§ **ENTRIES SUPPLIED**
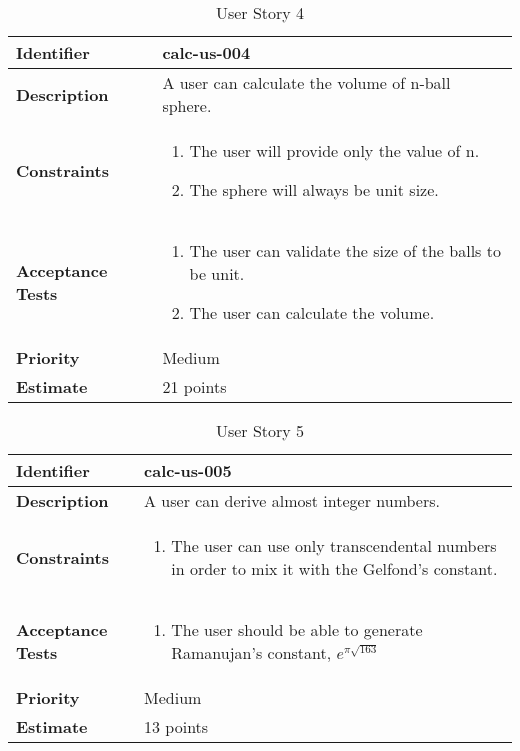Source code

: \documentclass{article}
\begin{document}
\begin{table}[h]
\centering
\begin{tabular}{|p{2.2cm}|p{12cm}|}
\hline
\textbf{Identifier} & {calc-us-004} \\
\hline
\textbf{Description} & {A user can calculate the volume of n-ball sphere.}\\
\hline
\textbf{Constraints} & 
\begin{enumerate}
    \item The user will provide only the value of n.
    \item The sphere will always be unit size. 
\end{enumerate}\\
\hline
\textbf{Acceptance Tests} & 
\begin{enumerate}
    \item The user can validate the size of the balls to be unit.
    \item The user can calculate the volume.
\end{enumerate}\\
\hline
\textbf{Priority} & {Medium}\\
\hline
\textbf{Estimate} & {21 points}\\
\hline
\end{tabular}
\caption{User Story 4}
\end{table}

\begin{table}[h]
\centering
\begin{tabular}{|p{2.2cm}|p{12cm}|}
\hline
\textbf{Identifier} & {calc-us-005} \\
\hline
\textbf{Description} & {A user can derive almost integer numbers.}\\
\hline
\textbf{Constraints} & 
\begin{enumerate}
    \item The user can use only transcendental numbers in order to mix it with the Gelfond's constant.
\end{enumerate}\\
\hline
\textbf{Acceptance Tests} & 
\begin{enumerate}
    \item The user should be able to generate Ramanujan's constant, $e^{\pi \sqrt{163}}$
\end{enumerate}\\
\hline
\textbf{Priority} & {Medium}\\
\hline
\textbf{Estimate} & {13 points}\\
\hline
\end{tabular}
\caption{User Story 5}
\end{table}
\end{document}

§ **EXERCISE PROMPT**
Find the word "will" in the entries and show each line where it is found.

§ **RESULT OF THE TASK**
    \item The user will provide only the value of n.
    \item The sphere will always be unit size. 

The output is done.